Closed Bug 1307485 Opened 8 years ago Closed 7 years ago

Add code to run a subset of buglist.cgi search queries against the ES backend

Categories

(bugzilla.mozilla.org :: Search, defect, P2)

Production
defect

Tracking

()

RESOLVED FIXED

People

(Reporter: dylan, Assigned: dylan)

References

Details

Attachments

(1 file, 3 obsolete files)

This is the part of the elasticsearch code that pretends to be a Bugzilla::Search and does the complicated translation between our internal search structure and ES queries. This should be easier to review and deploy.
Depends on: 1307478
Attached patch 1307485_1.patch (obsolete) — Splinter Review
Assignee: nobody → dylan
Attachment #8826352 - Flags: review?(dkl)
Priority: -- → P2
Comment on attachment 8826352 [details] [diff] [review]
1307485_1.patch

Review of attachment 8826352 [details] [diff] [review]:
-----------------------------------------------------------------

I would also like to see Simple bug search and possible duplicate detection use elasticsearch if possible. Not necessarily a blocker but seem like they would be a good fit.

Also simple searches that return results for DB search are not returning results for Elastic.

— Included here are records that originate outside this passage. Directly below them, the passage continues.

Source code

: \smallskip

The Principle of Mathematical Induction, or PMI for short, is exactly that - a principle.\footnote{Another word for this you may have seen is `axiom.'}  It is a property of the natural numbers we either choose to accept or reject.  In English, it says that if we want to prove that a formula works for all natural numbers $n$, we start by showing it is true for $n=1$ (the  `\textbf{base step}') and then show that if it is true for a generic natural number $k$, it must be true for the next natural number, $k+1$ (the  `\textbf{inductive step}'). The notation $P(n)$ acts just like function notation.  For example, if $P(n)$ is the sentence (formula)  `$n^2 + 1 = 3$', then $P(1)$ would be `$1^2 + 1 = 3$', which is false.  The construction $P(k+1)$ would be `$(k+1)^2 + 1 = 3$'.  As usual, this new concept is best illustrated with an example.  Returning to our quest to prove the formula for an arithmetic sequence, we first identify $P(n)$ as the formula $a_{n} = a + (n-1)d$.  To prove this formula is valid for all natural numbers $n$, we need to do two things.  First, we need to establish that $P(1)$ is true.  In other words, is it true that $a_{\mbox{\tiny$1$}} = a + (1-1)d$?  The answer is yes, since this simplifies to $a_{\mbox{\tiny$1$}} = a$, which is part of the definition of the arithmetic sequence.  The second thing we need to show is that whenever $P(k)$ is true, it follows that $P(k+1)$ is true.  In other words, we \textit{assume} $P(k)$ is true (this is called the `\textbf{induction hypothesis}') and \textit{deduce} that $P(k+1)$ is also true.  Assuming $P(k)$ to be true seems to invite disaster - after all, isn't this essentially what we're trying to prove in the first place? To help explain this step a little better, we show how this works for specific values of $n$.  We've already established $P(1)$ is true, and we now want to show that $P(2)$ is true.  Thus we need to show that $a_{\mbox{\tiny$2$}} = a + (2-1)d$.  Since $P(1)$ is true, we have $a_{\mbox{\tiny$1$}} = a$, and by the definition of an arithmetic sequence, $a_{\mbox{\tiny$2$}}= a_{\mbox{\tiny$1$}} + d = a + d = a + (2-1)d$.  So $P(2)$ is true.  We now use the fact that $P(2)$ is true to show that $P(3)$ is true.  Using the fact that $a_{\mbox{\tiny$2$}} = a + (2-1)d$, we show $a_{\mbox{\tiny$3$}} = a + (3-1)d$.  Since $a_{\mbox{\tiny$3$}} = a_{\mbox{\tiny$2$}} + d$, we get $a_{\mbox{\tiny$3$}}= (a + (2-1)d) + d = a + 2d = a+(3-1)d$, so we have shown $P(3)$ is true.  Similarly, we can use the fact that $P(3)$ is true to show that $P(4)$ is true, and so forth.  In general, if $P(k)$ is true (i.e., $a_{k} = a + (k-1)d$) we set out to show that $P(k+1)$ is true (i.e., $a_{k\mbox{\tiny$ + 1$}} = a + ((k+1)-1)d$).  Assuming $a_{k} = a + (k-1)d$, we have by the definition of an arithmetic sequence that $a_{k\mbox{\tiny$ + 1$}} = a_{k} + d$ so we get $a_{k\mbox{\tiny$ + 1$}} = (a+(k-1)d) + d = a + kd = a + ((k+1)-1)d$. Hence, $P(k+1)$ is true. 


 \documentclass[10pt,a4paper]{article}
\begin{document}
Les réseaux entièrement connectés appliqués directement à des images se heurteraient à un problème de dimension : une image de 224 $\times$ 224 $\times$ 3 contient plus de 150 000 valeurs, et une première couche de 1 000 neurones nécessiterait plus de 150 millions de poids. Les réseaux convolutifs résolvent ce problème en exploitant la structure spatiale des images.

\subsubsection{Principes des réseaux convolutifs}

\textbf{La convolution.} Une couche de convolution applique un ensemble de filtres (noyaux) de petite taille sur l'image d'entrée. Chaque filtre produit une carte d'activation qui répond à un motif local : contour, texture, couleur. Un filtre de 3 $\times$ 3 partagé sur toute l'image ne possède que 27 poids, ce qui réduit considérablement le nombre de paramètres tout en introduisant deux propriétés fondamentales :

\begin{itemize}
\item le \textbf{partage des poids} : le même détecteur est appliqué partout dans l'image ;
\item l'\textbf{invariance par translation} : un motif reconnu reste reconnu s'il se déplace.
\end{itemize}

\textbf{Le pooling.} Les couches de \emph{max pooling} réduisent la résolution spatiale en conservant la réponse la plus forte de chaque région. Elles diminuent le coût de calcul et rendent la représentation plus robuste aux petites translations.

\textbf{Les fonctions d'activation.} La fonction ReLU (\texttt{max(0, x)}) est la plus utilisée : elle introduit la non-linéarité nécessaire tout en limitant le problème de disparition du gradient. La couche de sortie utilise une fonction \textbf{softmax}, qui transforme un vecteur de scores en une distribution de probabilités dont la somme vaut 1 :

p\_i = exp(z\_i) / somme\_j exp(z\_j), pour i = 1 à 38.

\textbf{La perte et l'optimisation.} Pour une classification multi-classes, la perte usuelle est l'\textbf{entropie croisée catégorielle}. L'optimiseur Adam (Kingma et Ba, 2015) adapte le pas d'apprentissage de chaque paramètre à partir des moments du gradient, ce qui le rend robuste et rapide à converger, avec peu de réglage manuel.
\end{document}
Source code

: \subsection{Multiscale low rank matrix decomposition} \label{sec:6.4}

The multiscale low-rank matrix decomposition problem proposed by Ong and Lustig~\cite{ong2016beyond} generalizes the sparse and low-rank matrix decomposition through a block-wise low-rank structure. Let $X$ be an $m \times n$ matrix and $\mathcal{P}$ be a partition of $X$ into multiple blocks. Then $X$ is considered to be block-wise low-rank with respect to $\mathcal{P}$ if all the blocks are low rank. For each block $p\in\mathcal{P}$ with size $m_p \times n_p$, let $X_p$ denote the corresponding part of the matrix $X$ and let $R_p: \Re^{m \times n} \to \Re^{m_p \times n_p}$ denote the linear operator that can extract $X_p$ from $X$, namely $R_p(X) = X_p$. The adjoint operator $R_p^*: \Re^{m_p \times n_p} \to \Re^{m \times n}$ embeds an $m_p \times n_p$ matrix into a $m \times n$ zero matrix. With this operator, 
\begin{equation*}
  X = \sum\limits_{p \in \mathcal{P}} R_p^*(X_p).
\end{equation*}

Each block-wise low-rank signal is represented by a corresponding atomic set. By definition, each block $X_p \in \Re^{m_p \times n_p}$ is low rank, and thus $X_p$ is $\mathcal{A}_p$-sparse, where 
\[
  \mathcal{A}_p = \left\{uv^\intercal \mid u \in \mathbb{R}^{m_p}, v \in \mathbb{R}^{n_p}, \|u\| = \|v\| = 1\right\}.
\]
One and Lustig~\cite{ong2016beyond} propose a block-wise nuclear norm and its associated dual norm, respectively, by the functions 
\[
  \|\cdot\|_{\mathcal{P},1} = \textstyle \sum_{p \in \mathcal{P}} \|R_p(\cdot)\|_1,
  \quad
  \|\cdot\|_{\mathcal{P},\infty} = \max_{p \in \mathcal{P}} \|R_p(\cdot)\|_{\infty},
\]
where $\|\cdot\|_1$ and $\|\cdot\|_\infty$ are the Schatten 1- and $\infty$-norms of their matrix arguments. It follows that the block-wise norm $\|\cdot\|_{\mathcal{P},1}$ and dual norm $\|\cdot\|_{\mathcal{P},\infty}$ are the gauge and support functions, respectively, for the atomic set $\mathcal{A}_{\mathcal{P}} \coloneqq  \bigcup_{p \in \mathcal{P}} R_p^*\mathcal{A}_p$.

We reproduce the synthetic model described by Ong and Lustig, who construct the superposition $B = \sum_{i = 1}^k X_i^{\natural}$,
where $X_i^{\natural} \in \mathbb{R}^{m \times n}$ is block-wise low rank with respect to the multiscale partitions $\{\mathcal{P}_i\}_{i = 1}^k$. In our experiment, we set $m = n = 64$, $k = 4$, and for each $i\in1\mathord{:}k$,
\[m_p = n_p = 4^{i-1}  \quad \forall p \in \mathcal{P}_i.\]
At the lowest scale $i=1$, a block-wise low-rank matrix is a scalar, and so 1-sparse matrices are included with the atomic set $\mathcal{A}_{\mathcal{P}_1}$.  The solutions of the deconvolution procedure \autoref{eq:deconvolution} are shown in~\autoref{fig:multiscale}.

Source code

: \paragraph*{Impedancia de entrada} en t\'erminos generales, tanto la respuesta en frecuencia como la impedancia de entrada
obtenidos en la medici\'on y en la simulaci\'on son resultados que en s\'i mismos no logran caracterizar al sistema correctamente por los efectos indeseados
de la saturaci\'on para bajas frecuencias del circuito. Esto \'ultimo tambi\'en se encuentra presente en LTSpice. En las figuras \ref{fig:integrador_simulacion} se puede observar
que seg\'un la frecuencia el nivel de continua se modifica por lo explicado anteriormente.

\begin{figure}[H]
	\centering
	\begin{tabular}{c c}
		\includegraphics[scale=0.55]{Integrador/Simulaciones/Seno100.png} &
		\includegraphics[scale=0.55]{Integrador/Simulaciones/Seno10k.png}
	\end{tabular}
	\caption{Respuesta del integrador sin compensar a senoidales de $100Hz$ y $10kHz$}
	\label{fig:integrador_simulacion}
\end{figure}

Such as:

Component: (is equal to any of the strings) Administration
Product: (is equal to any of the strings) bugzilla.mozilla.org 
Resolution: (is equal to any of the strings) FIXED

I get 0 results for elasticsearch. We need to make sure all searches that fall in the searchable criteria for elastic returns the same results as the DB would (> 500 in this case). bulk_index.pl was up to date.

::: Bugzilla/Elastic/Search.pm
@@ +172,5 @@
> +}
> +
> +sub _describe {
> +    my ($thing) = @_;
> +    

remove all whitespace

@@ +234,5 @@
> +    };
> +
> +    my $func = $class_to_func->{ref $thing} or die "nothing for $thing\n";
> +
> +    return $func->($thing);

could you just call _describe($thing) here? duplicate code.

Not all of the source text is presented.